Background: Protein-protein interaction (PPI) is vital for life processes, diseases treatment and new drugs discovery. The computational prediction of PPI is well accepted for its inexpensive and efficient nature comparing to the wet-lab experiment. When a new protein comes, one try to find whether there is any PPI relationship between this new protein and existing proteins, the current computational prediction methods usually compare this new protein to existing proteins one by one in pairwise. This is time comsuming.
Results: We proposed an more efficient model, Deep Hash Learning Protein-and-Protein Interaction (DHL-PPI) model, to predict all-to-all PPI relationship on a database. First, DHL-PPI encodes a protein sequence into a binary Hash code based on the features extracted from sequences by using deep learning technique. This encoding scheme enables the PPI discrimination problem to be a much simpler searching problem. A protein with a binary code can be regarded as a number. In the prescreen of PPI prediction stage, the string match problem of searching a string against a database with M proteins can be turned into a much more simpler problem: to find a number inside an sorted array with length M. This prescreen process narrows down proteins inside the whole database into a much smaller candidate set for further confirmation. At last, DHL-PPI uses the Hamming distance to determine the final PPI relationship.

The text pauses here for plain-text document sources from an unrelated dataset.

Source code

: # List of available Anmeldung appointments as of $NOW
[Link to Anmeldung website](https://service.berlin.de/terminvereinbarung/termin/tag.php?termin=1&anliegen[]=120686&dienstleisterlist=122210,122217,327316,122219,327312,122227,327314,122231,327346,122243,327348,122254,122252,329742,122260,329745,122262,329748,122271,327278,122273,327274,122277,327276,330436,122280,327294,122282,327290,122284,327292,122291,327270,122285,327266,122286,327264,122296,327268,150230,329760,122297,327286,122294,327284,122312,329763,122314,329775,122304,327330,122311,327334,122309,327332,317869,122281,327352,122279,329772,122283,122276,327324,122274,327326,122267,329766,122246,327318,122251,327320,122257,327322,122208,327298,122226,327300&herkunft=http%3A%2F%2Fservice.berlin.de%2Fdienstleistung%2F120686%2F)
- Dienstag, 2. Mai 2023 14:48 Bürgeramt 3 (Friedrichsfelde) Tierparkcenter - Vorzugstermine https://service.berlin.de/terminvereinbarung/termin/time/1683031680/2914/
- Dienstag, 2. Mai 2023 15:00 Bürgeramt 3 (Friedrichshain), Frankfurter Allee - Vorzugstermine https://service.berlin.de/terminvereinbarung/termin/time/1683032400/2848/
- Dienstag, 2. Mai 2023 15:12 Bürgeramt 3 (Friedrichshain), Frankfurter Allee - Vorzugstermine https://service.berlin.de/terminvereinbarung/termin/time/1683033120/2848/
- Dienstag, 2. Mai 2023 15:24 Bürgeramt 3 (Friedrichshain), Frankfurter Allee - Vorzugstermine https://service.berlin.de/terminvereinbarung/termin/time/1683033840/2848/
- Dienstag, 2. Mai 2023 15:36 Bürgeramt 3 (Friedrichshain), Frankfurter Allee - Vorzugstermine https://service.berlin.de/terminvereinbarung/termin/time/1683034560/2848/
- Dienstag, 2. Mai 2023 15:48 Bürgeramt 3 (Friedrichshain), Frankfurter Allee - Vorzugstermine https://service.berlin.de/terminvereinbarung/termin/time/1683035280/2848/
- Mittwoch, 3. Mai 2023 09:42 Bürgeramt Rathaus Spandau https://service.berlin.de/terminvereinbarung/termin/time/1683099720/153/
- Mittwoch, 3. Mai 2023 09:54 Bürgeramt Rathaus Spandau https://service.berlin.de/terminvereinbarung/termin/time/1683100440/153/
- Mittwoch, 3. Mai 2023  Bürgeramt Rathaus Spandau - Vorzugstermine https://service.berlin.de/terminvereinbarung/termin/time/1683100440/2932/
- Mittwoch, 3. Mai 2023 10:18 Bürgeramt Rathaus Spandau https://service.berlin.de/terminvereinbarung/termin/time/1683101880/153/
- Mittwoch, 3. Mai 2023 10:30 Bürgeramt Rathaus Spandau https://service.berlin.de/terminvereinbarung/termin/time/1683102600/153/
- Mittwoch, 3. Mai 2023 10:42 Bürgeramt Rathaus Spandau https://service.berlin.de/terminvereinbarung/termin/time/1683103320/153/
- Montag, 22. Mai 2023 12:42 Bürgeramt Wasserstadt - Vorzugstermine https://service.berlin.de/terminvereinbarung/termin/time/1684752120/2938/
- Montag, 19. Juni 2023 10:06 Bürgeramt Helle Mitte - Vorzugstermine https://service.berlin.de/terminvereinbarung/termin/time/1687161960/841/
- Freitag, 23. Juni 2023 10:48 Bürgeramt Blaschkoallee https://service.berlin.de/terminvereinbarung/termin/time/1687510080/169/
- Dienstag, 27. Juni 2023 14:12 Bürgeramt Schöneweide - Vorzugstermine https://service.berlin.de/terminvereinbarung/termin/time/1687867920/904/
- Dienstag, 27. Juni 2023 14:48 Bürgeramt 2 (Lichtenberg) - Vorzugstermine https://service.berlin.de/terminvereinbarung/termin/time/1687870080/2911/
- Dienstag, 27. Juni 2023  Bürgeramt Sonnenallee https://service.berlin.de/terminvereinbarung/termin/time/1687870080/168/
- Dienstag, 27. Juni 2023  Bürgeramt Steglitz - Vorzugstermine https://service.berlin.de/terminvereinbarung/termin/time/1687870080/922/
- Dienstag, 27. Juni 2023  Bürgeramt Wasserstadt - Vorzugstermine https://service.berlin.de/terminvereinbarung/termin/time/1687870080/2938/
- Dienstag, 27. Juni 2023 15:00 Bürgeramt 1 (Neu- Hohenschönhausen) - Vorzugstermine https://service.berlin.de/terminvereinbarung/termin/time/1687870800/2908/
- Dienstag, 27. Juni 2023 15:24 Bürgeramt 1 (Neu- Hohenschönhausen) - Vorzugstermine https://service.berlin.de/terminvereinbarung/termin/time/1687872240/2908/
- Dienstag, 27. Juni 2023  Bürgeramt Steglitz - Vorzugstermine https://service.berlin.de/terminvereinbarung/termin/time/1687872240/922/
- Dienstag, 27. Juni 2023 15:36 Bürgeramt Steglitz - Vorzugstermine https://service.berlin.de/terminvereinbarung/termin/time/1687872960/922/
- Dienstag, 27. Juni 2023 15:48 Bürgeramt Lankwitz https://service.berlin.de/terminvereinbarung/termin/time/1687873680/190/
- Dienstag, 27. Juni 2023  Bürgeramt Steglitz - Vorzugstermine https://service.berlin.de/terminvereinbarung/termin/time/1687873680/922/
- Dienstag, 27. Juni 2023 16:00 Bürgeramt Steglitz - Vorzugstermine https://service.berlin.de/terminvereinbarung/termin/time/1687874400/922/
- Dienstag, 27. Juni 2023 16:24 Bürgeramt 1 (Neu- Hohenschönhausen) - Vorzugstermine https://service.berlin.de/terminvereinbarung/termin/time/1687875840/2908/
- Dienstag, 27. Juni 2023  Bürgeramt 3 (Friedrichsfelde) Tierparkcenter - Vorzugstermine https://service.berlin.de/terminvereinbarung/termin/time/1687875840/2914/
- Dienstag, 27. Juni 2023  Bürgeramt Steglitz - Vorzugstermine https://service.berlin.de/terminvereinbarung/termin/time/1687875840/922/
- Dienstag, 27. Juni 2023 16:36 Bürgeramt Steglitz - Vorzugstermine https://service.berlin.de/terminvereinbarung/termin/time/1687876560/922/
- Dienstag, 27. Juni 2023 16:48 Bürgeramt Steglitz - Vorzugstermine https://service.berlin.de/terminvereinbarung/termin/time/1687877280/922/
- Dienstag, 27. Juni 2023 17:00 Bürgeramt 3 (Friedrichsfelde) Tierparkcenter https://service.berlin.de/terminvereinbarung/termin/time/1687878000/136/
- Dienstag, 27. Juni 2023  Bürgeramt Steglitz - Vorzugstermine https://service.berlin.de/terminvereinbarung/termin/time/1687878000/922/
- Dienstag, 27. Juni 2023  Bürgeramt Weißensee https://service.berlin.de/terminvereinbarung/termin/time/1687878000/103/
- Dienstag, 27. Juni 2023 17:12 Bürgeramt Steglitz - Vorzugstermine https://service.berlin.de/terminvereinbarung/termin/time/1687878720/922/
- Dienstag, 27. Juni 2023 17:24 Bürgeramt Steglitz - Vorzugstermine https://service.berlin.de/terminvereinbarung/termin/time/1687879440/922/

Conclusions: The experimental results confirmed that DHL-PPI is feasible and effective. Using a dataset with strictly negative PPI examples of four species, DHL-PPI is superior or competitive to the other state-of-the-art methods in terms of precision, recall or F1 score. Furthermore, in the prediction stage, the proposed DHL-PPI decrease the usual time compexity of O(M2 ) to O(MlogM) for predicting all-to-all PPI interactons between any pairs in M proteins on a database. A protein database can be stored in the proposed encoding scheme and waited to be searched, which is a potential novel encoding scheme to cope with current searching problem for a large volume of database.